## Data in this exercise
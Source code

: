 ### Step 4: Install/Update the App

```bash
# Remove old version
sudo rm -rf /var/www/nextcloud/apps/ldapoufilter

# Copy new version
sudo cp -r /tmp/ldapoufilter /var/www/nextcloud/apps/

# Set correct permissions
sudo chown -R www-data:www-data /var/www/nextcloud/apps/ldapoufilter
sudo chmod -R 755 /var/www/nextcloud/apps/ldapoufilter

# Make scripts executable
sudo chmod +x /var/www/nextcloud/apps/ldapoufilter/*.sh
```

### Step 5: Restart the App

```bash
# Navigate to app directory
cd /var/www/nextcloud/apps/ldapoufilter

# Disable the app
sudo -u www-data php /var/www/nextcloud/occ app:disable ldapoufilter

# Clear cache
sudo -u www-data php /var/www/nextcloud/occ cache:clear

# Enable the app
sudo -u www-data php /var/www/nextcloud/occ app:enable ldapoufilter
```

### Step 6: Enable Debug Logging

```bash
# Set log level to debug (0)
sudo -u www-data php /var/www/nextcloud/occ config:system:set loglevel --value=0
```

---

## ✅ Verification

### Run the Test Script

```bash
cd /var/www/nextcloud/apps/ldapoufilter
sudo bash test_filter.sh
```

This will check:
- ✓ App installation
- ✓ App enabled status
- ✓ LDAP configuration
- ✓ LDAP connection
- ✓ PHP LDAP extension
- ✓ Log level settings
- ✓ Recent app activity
---
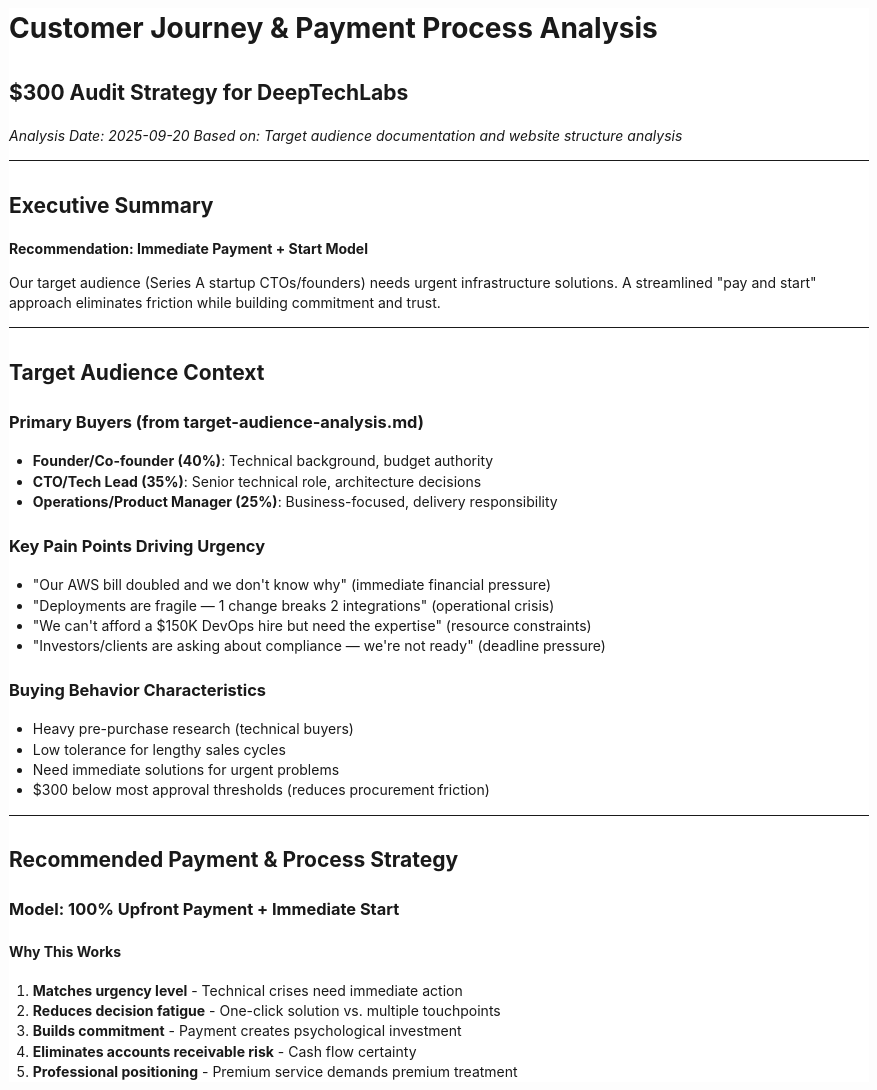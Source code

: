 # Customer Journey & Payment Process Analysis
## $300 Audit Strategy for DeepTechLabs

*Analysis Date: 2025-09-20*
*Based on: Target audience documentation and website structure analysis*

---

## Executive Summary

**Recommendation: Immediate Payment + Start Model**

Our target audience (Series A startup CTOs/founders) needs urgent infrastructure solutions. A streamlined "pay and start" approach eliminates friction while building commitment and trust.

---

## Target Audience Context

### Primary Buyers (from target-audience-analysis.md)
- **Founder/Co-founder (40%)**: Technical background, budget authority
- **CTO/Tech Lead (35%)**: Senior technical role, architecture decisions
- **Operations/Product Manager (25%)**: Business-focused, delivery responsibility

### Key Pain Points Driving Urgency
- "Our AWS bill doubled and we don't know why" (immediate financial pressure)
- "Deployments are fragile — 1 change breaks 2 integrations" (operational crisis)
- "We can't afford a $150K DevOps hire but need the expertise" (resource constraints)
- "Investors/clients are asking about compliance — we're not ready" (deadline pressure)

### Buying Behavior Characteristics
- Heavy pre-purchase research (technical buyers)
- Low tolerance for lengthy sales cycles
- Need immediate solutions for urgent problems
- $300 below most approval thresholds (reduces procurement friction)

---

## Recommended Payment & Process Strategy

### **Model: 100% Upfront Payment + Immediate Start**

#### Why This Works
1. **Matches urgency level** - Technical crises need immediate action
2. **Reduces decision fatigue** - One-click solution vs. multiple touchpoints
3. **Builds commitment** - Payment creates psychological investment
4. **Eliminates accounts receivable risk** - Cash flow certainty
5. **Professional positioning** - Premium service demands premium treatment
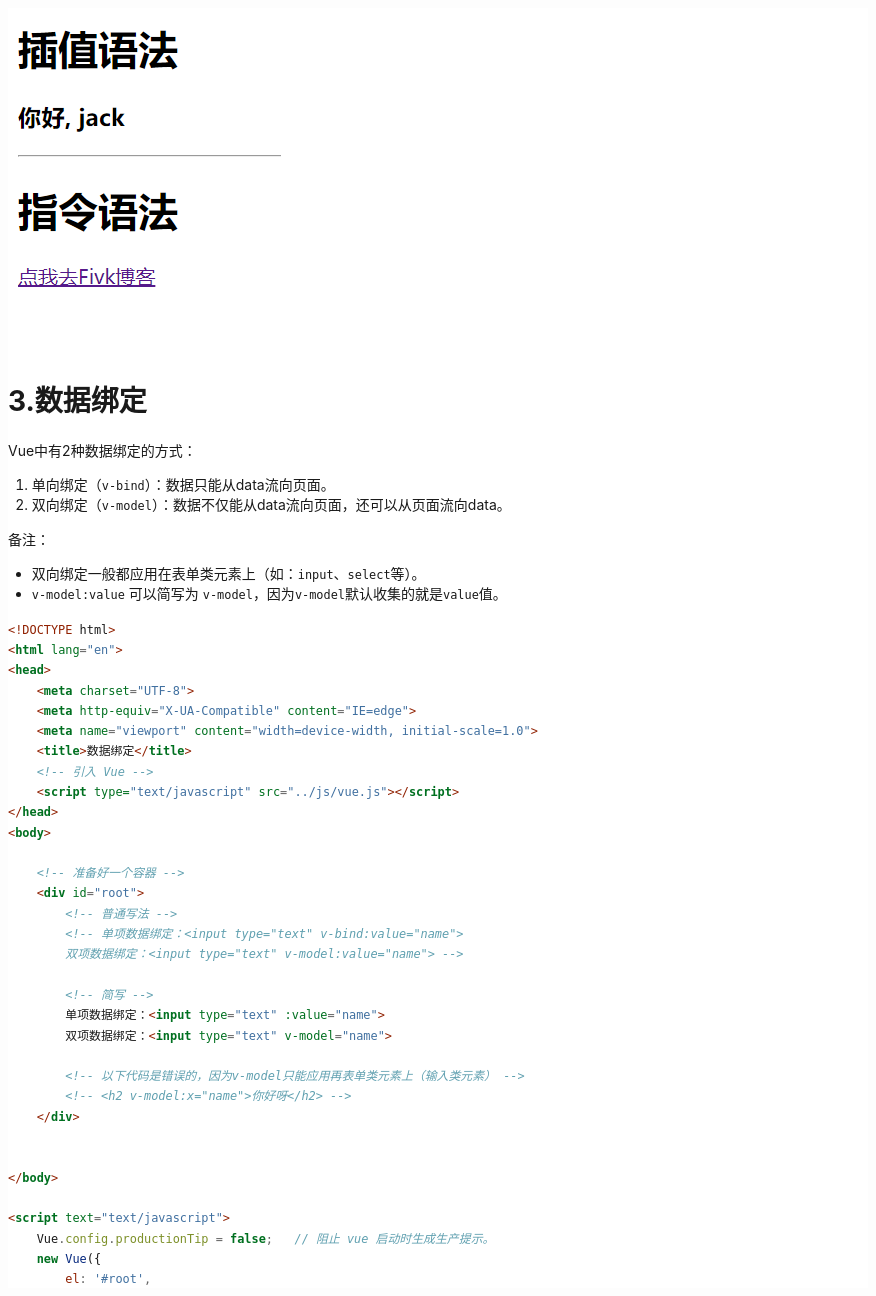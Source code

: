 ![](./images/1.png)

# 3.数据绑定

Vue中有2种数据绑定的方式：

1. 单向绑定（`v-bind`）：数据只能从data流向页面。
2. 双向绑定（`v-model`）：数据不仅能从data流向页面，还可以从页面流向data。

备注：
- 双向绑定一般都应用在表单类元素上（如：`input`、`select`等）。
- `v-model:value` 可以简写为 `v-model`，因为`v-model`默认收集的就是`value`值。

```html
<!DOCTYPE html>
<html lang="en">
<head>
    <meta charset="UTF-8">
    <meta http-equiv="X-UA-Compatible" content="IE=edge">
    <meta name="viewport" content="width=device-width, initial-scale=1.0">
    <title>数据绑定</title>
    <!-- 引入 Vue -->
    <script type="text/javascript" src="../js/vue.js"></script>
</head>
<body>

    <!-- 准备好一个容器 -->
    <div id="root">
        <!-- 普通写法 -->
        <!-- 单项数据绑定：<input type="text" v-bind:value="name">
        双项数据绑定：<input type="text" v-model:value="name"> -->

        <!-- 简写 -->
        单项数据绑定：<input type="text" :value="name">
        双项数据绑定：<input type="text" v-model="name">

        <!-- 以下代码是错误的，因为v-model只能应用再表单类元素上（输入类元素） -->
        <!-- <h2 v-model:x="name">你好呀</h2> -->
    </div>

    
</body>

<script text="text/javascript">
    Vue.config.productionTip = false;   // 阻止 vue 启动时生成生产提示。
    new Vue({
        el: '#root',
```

## Task prompt
Retype the portion of the data above that starts on the line with "- **Founder/Co-founder (40%)**: Technical" and finishes on the line with "#### Why This Works", including both of those lines.

## Solution to this problem
- **Founder/Co-founder (40%)**: Technical background, budget authority
- **CTO/Tech Lead (35%)**: Senior technical role, architecture decisions
- **Operations/Product Manager (25%)**: Business-focused, delivery responsibility

### Key Pain Points Driving Urgency
- "Our AWS bill doubled and we don't know why" (immediate financial pressure)
- "Deployments are fragile — 1 change breaks 2 integrations" (operational crisis)
- "We can't afford a $150K DevOps hire but need the expertise" (resource constraints)
- "Investors/clients are asking about compliance — we're not ready" (deadline pressure)

### Buying Behavior Characteristics
- Heavy pre-purchase research (technical buyers)
- Low tolerance for lengthy sales cycles
- Need immediate solutions for urgent problems
- $300 below most approval thresholds (reduces procurement friction)

---

## Recommended Payment & Process Strategy

### **Model: 100% Upfront Payment + Immediate Start**

#### Why This Works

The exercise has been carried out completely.